BRIEF:
Every line in the records below between the one holding "If there exists" and the one holding "We can extend", inclusive, is to be set down exactly; all other lines are to be left out.

-=-=-=-=-

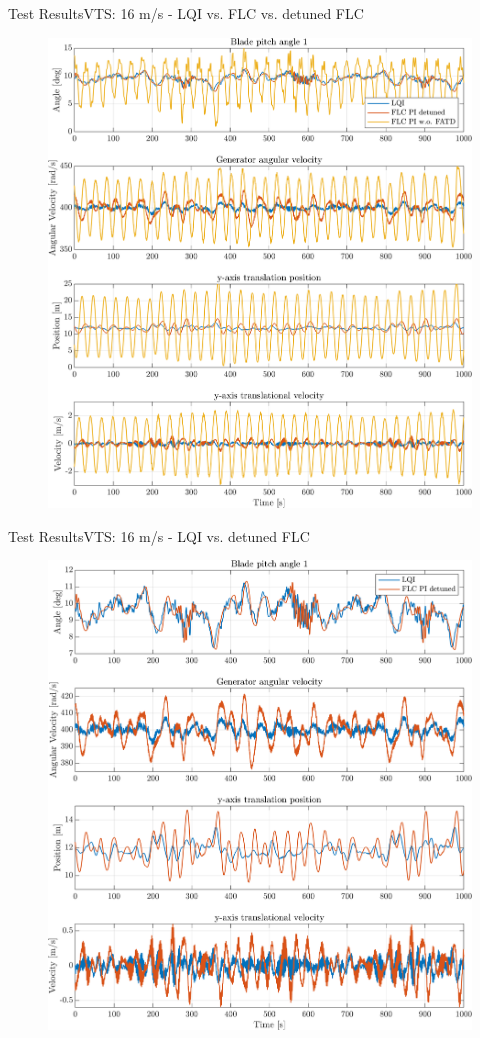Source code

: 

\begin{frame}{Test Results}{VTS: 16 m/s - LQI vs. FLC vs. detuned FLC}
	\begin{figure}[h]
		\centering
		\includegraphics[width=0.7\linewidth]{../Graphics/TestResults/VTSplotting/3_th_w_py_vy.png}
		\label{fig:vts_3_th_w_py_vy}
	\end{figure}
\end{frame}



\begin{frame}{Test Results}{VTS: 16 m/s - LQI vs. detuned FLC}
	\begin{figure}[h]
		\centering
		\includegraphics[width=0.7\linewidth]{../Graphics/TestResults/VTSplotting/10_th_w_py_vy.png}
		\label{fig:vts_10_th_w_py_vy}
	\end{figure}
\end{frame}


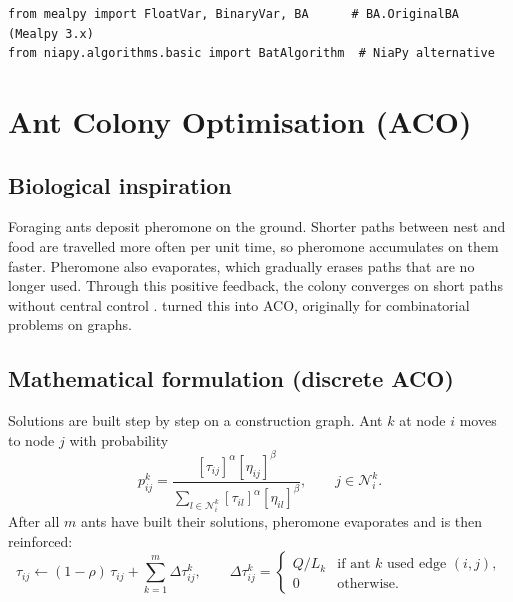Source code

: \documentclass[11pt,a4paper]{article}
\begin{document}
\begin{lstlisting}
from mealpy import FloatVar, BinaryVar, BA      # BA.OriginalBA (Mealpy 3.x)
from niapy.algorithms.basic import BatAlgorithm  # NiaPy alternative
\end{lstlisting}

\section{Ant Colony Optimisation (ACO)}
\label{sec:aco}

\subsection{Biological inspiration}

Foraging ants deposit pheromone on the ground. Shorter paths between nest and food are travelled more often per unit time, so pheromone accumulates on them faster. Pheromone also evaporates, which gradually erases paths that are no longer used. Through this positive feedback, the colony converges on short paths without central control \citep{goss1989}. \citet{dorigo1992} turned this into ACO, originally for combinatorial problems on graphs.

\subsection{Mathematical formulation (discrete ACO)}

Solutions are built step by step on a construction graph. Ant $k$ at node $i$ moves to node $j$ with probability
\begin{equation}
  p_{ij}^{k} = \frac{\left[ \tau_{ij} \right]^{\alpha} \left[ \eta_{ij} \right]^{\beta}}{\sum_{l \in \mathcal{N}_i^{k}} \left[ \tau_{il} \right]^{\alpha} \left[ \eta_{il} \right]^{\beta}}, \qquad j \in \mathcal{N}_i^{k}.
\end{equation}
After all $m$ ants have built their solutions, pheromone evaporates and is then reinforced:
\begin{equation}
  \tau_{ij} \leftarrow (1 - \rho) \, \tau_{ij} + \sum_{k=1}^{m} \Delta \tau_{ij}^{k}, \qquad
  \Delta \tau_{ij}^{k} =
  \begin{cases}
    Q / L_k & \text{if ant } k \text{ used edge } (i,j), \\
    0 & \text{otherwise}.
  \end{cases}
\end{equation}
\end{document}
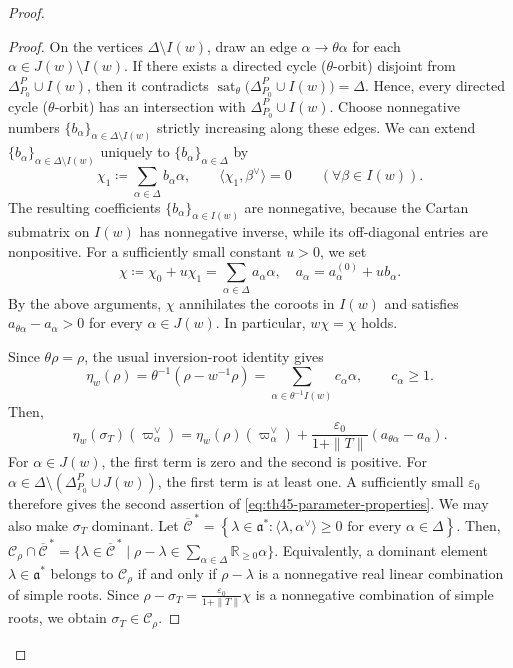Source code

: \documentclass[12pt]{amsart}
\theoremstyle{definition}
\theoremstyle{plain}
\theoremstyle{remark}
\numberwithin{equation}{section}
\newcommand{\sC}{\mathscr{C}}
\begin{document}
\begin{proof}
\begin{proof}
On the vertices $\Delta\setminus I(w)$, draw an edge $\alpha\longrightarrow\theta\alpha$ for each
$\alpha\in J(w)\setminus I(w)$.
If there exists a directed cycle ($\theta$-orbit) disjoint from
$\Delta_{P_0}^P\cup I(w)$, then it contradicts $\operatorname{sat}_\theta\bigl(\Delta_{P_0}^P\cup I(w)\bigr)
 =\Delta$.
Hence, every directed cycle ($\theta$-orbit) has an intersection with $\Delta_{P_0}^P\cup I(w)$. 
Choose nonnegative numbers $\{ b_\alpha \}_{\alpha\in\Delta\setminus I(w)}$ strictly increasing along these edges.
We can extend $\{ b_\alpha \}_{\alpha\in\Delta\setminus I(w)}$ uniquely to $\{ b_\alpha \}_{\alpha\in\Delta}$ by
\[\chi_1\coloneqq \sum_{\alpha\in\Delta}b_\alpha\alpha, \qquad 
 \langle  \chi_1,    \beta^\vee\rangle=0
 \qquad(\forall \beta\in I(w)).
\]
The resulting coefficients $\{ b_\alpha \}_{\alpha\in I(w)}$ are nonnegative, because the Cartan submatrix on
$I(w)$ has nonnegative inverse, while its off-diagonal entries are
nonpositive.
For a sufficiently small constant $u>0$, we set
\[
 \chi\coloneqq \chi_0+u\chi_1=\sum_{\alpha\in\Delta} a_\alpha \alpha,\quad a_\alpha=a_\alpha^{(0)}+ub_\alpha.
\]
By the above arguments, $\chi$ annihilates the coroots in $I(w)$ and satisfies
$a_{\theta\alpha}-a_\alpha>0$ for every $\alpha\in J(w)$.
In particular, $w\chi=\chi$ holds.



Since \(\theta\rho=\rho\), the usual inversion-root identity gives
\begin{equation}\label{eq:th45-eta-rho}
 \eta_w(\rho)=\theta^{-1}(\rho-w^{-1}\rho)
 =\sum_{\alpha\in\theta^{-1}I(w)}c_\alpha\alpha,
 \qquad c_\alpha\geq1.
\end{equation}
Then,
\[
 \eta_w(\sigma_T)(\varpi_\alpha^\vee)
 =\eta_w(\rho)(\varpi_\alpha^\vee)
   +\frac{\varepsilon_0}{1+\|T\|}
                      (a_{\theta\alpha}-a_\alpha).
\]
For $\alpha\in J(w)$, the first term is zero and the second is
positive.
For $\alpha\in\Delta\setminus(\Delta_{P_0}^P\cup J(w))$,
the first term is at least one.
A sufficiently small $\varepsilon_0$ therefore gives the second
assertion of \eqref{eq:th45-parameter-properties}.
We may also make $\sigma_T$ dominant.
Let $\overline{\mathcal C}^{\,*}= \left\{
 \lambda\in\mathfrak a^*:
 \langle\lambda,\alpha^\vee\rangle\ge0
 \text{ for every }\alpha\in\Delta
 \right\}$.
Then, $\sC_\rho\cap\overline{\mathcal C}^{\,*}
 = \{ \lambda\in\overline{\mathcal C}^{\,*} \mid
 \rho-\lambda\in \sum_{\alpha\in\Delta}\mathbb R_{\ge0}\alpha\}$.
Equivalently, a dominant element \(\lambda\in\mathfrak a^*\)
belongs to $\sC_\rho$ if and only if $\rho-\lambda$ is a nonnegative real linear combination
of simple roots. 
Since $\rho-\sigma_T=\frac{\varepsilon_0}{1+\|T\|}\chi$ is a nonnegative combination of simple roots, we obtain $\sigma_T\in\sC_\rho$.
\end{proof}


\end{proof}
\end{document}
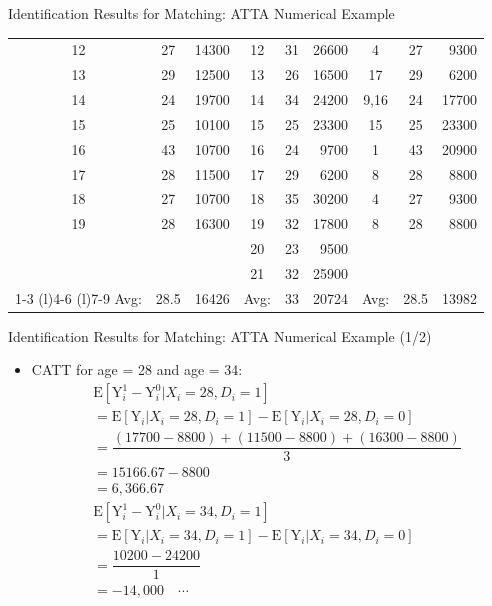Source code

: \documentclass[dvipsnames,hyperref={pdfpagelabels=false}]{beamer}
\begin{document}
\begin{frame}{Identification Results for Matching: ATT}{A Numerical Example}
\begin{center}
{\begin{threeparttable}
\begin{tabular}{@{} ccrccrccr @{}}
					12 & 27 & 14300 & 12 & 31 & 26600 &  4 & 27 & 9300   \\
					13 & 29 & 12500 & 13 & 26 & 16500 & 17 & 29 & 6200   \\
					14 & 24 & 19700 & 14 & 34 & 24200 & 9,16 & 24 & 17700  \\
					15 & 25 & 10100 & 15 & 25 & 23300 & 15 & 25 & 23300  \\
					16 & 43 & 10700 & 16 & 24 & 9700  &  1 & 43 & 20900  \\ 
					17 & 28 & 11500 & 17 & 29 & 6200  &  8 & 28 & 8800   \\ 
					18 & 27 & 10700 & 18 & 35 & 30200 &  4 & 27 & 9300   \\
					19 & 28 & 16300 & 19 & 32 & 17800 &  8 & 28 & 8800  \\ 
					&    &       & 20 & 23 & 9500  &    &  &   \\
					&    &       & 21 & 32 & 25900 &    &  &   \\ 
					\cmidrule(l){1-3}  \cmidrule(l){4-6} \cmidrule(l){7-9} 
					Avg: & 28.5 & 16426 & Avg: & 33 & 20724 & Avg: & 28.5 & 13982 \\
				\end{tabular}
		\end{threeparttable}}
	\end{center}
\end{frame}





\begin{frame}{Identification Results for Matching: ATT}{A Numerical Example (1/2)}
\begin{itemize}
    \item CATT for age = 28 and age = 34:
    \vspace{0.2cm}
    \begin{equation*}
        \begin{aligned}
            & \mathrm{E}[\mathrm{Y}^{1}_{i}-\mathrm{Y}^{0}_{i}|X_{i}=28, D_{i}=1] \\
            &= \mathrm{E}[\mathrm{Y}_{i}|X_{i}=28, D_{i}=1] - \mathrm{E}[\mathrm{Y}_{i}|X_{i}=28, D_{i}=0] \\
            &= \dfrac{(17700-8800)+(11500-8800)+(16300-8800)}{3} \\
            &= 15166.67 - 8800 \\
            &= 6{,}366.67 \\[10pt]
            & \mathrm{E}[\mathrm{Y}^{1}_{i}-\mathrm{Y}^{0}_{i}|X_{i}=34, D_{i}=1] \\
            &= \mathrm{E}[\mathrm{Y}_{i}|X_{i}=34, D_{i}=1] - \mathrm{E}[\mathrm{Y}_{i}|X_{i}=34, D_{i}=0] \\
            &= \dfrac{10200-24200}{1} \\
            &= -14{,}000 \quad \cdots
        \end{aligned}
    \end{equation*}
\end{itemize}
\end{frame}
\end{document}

-=-=-=-=-

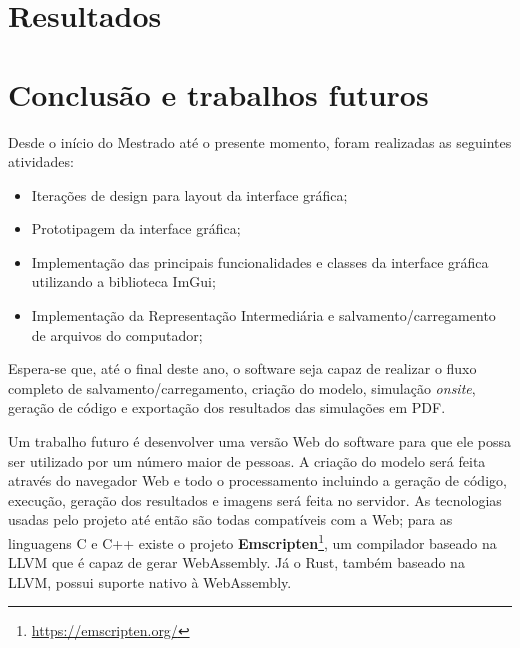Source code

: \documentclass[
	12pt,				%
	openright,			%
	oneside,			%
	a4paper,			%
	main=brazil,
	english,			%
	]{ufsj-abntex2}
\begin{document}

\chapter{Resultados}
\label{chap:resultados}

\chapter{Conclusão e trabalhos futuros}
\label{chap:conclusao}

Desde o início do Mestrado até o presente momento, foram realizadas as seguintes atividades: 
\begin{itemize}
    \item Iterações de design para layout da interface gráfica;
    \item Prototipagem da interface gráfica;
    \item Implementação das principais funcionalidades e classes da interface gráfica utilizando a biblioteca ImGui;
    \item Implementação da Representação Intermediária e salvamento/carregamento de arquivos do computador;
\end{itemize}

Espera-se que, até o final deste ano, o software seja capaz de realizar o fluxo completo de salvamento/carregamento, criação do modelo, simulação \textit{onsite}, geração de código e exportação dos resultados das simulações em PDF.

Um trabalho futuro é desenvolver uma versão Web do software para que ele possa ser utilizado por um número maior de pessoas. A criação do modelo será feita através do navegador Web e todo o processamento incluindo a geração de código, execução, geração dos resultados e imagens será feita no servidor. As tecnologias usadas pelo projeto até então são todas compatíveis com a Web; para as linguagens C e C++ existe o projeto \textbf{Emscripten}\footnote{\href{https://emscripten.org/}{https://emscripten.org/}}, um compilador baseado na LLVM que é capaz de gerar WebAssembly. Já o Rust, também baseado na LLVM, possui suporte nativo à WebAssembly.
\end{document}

-=-=-=-=-

RESULT FOR THIS TASK:
If there exists a directed cycle ($\theta$-orbit) disjoint from
$\Delta_{P_0}^P\cup I(w)$, then it contradicts $\operatorname{sat}_\theta\bigl(\Delta_{P_0}^P\cup I(w)\bigr)
 =\Delta$.
Hence, every directed cycle ($\theta$-orbit) has an intersection with $\Delta_{P_0}^P\cup I(w)$. 
Choose nonnegative numbers $\{ b_\alpha \}_{\alpha\in\Delta\setminus I(w)}$ strictly increasing along these edges.
We can extend $\{ b_\alpha \}_{\alpha\in\Delta\setminus I(w)}$ uniquely to $\{ b_\alpha \}_{\alpha\in\Delta}$ by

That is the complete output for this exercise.